§ Work to complete: In the data, find each line where the word "methods" appears and list that line.

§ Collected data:

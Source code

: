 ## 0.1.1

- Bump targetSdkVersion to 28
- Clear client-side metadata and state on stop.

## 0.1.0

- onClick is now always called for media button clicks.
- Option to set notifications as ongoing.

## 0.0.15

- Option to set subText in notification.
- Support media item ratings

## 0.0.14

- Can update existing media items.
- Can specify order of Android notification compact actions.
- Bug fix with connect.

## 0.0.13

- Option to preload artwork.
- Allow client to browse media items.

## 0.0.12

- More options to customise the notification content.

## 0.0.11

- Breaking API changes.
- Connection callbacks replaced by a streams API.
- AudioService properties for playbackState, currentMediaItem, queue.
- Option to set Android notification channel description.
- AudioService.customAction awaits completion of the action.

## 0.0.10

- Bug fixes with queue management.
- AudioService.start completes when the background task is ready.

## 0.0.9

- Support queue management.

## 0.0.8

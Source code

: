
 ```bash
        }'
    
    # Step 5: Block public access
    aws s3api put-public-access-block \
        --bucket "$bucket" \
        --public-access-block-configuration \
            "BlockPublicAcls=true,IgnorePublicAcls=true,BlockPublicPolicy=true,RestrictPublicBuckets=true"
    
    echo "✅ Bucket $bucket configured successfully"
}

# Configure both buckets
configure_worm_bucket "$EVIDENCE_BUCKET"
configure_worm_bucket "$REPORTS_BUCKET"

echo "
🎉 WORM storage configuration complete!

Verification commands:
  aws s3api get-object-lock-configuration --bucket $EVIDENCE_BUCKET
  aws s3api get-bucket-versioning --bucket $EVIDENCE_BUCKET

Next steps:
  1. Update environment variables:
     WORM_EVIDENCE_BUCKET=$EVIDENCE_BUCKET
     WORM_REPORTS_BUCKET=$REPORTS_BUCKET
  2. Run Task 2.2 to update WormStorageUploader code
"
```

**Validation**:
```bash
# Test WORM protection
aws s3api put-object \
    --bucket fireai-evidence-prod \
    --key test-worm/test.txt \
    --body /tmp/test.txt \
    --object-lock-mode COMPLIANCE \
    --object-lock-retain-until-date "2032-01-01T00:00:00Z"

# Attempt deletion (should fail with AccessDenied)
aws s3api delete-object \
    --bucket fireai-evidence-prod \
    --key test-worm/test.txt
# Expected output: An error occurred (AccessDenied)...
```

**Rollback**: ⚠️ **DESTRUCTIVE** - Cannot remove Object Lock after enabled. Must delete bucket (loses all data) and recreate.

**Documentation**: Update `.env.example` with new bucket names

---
---
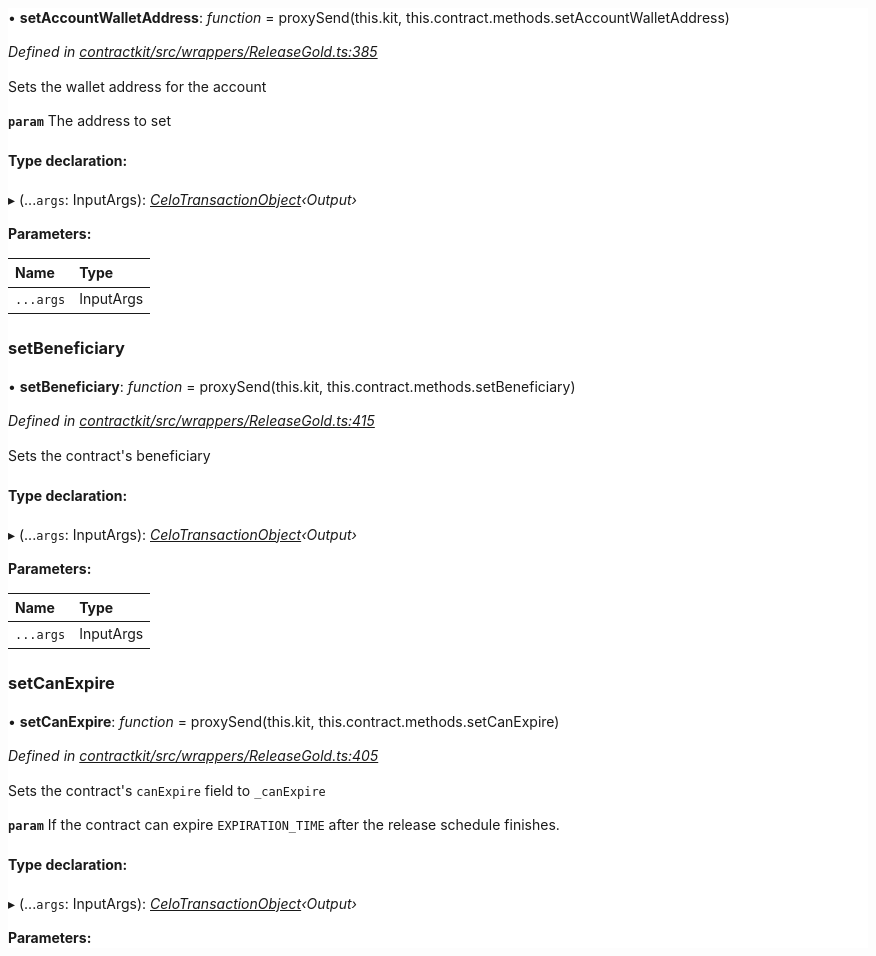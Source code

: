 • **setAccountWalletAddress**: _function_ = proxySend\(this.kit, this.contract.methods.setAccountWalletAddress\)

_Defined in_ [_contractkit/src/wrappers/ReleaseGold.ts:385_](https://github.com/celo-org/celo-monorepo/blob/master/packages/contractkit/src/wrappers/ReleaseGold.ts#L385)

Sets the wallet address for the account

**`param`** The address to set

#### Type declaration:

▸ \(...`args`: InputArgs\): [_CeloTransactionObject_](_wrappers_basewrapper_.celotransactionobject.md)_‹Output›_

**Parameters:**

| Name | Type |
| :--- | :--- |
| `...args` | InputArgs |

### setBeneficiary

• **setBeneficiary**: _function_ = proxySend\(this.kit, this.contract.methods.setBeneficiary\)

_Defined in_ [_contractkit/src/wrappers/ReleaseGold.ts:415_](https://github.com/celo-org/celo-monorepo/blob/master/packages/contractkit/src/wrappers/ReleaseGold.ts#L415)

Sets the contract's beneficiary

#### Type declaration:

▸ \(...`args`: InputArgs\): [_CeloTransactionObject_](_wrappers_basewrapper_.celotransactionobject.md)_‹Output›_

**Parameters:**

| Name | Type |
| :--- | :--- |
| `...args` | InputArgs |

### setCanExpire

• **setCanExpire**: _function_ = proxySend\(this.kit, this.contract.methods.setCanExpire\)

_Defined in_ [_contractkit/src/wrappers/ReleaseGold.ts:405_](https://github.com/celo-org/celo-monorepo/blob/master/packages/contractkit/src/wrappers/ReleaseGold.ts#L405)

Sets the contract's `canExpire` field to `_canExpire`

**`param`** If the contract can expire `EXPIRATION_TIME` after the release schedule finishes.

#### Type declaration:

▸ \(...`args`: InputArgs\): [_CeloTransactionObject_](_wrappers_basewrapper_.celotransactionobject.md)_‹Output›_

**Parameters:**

§ Exercise answer:
: • **setAccountWalletAddress**: _function_ = proxySend\(this.kit, this.contract.methods.setAccountWalletAddress\)
• **setBeneficiary**: _function_ = proxySend\(this.kit, this.contract.methods.setBeneficiary\)
• **setCanExpire**: _function_ = proxySend\(this.kit, this.contract.methods.setCanExpire\)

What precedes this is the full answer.